Misra-Gries Heavy Hitters — Interview Preparation¶
Misra-Gries is a favourite interview topic because it rewards one crisp insight — "keep k - 1 counters; when a new item meets a full table, decrement every counter; each such event throws away k distinct items, so any item loses at most n/k" — and then tests whether you can (a) connect it to the Boyer-Moore majority vote (k = 2), (b) state and justify the f(x) - n/k ≤ est(x) ≤ f(x) guarantee, (c) explain no false negatives but possible false positives and the two-pass fix, and (d) compare it with Count-Min Sketch, Space-Saving, and Lossy Counting, including which way each one errs. This file is a tiered question bank plus four end-to-end coding challenges with runnable Go, Java, and Python solutions.
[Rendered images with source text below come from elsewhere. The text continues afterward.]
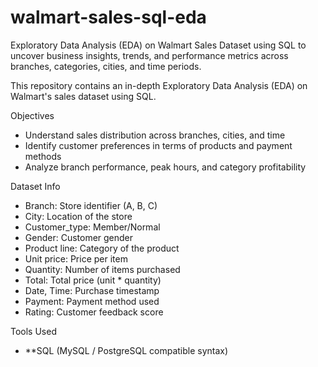 # walmart-sales-sql-eda
Exploratory Data Analysis (EDA) on Walmart Sales Dataset using SQL to uncover business insights, trends, and performance metrics across branches, categories, cities, and time periods.

This repository contains an in-depth Exploratory Data Analysis (EDA) on Walmart's sales dataset using SQL.

Objectives
- Understand sales distribution across branches, cities, and time
- Identify customer preferences in terms of products and payment methods
- Analyze branch performance, peak hours, and category profitability

Dataset Info
- Branch: Store identifier (A, B, C)
- City: Location of the store
- Customer_type: Member/Normal
- Gender: Customer gender
- Product line: Category of the product
- Unit price: Price per item
- Quantity: Number of items purchased
- Total: Total price (unit * quantity)
- Date, Time: Purchase timestamp
- Payment: Payment method used
- Rating: Customer feedback score

Tools Used
- **SQL (MySQL / PostgreSQL compatible syntax)
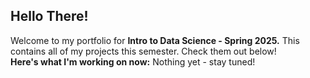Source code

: <h2> Hello There!</h2>
<p>  Welcome to my portfolio for <b>Intro to Data Science - Spring 2025.</b> This contains all of my projects this semester. Check them out below!
<br>
 <b>Here's what I'm working on now:</b> Nothing yet - stay tuned! </p> 
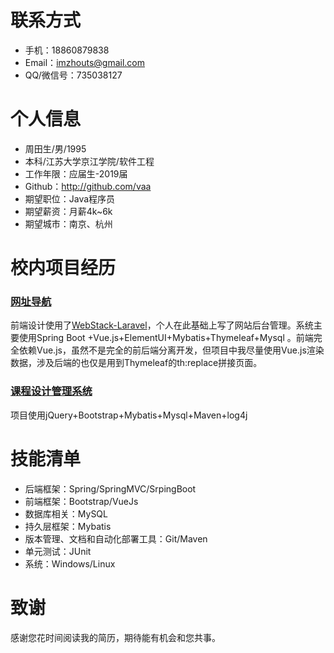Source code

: # 联系方式

- 手机：18860879838
- Email：imzhouts@gmail.com
- QQ/微信号：735038127

# 个人信息

 - 周田生/男/1995 
 - 本科/江苏大学京江学院/软件工程 
 - 工作年限：应届生-2019届
 - Github：http://github.com/vaa
 - 期望职位：Java程序员
 - 期望薪资：月薪4k~6k
 - 期望城市：南京、杭州

# 校内项目经历

### [网址导航](https://github.com/vaa/Navigation)
前端设计使用了[WebStack-Laravel](https://github.com/vaa/CourseSystem)，个人在此基础上写了网站后台管理。系统主要使用Spring Boot +Vue.js+ElementUI+Mybatis+Thymeleaf+Mysql 。前端完全依赖Vue.js，虽然不是完全的前后端分离开发，但项目中我尽量使用Vue.js渲染数据，涉及后端的也仅是用到Thymeleaf的th:replace拼接页面。

### [课程设计管理系统 ](https://github.com/vaa/CourseSystem)
项目使用jQuery+Bootstrap+Mybatis+Mysql+Maven+log4j

# 技能清单

- 后端框架：Spring/SpringMVC/SrpingBoot
- 前端框架：Bootstrap/VueJs
- 数据库相关：MySQL
- 持久层框架：Mybatis
- 版本管理、文档和自动化部署工具：Git/Maven
- 单元测试：JUnit
- 系统：Windows/Linux

# 致谢
感谢您花时间阅读我的简历，期待能有机会和您共事。
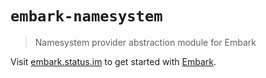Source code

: # `embark-namesystem`

> Namesystem provider abstraction module for Embark

Visit [embark.status.im](https://embark.status.im/) to get started with
[Embark](https://github.com/embark-framework/embark).
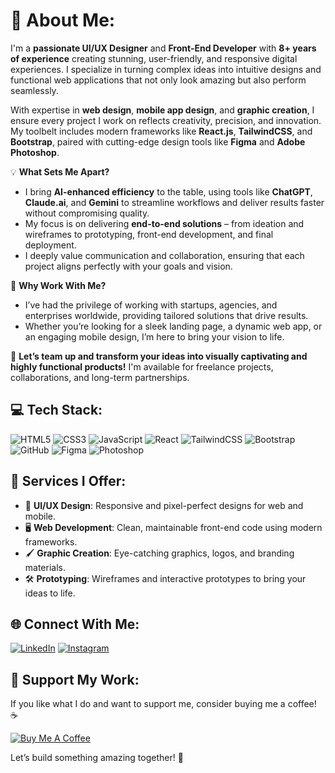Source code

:# 💫 About Me:

I'm a **passionate UI/UX Designer** and **Front-End Developer** with **8+ years of experience** creating stunning, user-friendly, and responsive digital experiences. I specialize in turning complex ideas into intuitive designs and functional web applications that not only look amazing but also perform seamlessly.

With expertise in **web design**, **mobile app design**, and **graphic creation**, I ensure every project I work on reflects creativity, precision, and innovation. My toolbelt includes modern frameworks like **React.js**, **TailwindCSS**, and **Bootstrap**, paired with cutting-edge design tools like **Figma** and **Adobe Photoshop**.

💡 **What Sets Me Apart?**
- I bring **AI-enhanced efficiency** to the table, using tools like **ChatGPT**, **Claude.ai**, and **Gemini** to streamline workflows and deliver results faster without compromising quality.  
- My focus is on delivering **end-to-end solutions** – from ideation and wireframes to prototyping, front-end development, and final deployment.  
- I deeply value communication and collaboration, ensuring that each project aligns perfectly with your goals and vision.

💼 **Why Work With Me?**
- I’ve had the privilege of working with startups, agencies, and enterprises worldwide, providing tailored solutions that drive results.  
- Whether you’re looking for a sleek landing page, a dynamic web app, or an engaging mobile design, I’m here to bring your vision to life.  

🌟 **Let’s team up and transform your ideas into visually captivating and highly functional products!** I'm available for freelance projects, collaborations, and long-term partnerships.  

## 💻 Tech Stack:
![HTML5](https://img.shields.io/badge/HTML5-%23E34F26.svg?style=for-the-badge&logo=html5&logoColor=white) 
![CSS3](https://img.shields.io/badge/CSS3-%231572B6.svg?style=for-the-badge&logo=css3&logoColor=white) 
![JavaScript](https://img.shields.io/badge/JavaScript-%23323330.svg?style=for-the-badge&logo=javascript&logoColor=%23F7DF1E) 
![React](https://img.shields.io/badge/React-%2320232a.svg?style=for-the-badge&logo=react&logoColor=%2361DAFB) 
![TailwindCSS](https://img.shields.io/badge/TailwindCSS-%2338B2AC.svg?style=for-the-badge&logo=tailwind-css&logoColor=white) 
![Bootstrap](https://img.shields.io/badge/Bootstrap-%23563D7C.svg?style=for-the-badge&logo=bootstrap&logoColor=white)  
![GitHub](https://img.shields.io/badge/GitHub-%23121011.svg?style=for-the-badge&logo=github&logoColor=white) 
![Figma](https://img.shields.io/badge/Figma-%23F24E1E.svg?style=for-the-badge&logo=figma&logoColor=white) 
![Photoshop](https://img.shields.io/badge/Photoshop-%2331A8FF.svg?style=for-the-badge&logo=adobephotoshop&logoColor=white) 

## 🚀 Services I Offer:
- 🎨 **UI/UX Design**: Responsive and pixel-perfect designs for web and mobile.
- 🖥️ **Web Development**: Clean, maintainable front-end code using modern frameworks.
- 🖌️ **Graphic Creation**: Eye-catching graphics, logos, and branding materials.
- 🛠️ **Prototyping**: Wireframes and interactive prototypes to bring your ideas to life.

## 🌐 Connect With Me:
[![LinkedIn](https://img.shields.io/badge/LinkedIn-%230077B5.svg?logo=linkedin&logoColor=white)](https://www.linkedin.com/in/kritiseth0005/) 
[![Instagram](https://img.shields.io/badge/Instagram-%23E4405F.svg?logo=Instagram&logoColor=white)](https://www.instagram.com/kriti.karan.gupta/)

## 💸 Support My Work:
If you like what I do and want to support me, consider buying me a coffee! ☕  

[![Buy Me A Coffee](https://img.shields.io/badge/Buy%20Me%20A%20Coffee-F7941D?style=for-the-badge&logo=buy-me-a-coffee&logoColor=white)](https://paypalme/kritiseth0005)

Let’s build something amazing together! 🚀
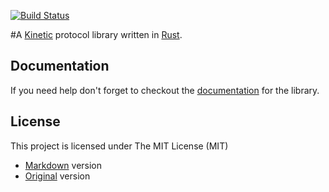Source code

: [![Build Status](https://travis-ci.org/icorderi/kinetic-rust.png?branch=master)](https://travis-ci.org/icorderi/kinetic-rust)

#A [Kinetic](https://github.com/Seagate/kinetic-protocol) protocol library written in [Rust](http://www.rust-lang.org/).

## Documentation
If you need help don't forget to checkout the [documentation](http://icorderi.github.io/kinetic-rust/doc/kinetic/) for the library.

## License
This project is licensed under The MIT License (MIT)
* [Markdown](LICENSE/mit.md) version
* [Original](LICENSE/mit.txt) version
Quick-Reference Cheat Sheet¶
| Question | Answer |
|---|---|
| What does it find? | Items with frequency > n/k, in one pass, O(k) space. |
| The three rules? | tracked → +1; free slot → add(1); table full → decrement-all & drop zeros. |
k = 2 is...? | Boyer-Moore majority vote (one counter). |
| Error bound? | f(x) - n/k ≤ est(x) ≤ f(x) (undercount only, never over). |
| False negatives? | None — every true heavy hitter is retained. |
| False positives? | Possible — remove with a second pass. |
Why ≤ n/k undercount? | Each decrement-all removes k distinct items → ≤ n/k events. |
| Mergeable? | Yes — combine counts, prune by the k-th largest value. |
| vs Space-Saving? | Space-Saving overcounts, replaces the min, ranks top-k better. |
| vs Count-Min? | Count-Min is randomized, overcounts, is a per-key frequency oracle. |
The update loop (the heart of everything):
update(A, x, k):
if x in A: A[x] += 1 # increment
elif len(A) < k-1: A[x] = 1 # claim free slot
else: # decrement-all
for y in A: A[y] -= 1
drop entries with A[y] == 0
Key facts: - A heavy hitter (f > n/k) is never missed; an item in the table is only a candidate. - The estimate never overcounts; it undercounts by at most n/k. - At most k - 1 heavy hitters can exist (else total > n). - Misra-Gries is deterministic; Count-Min is randomized.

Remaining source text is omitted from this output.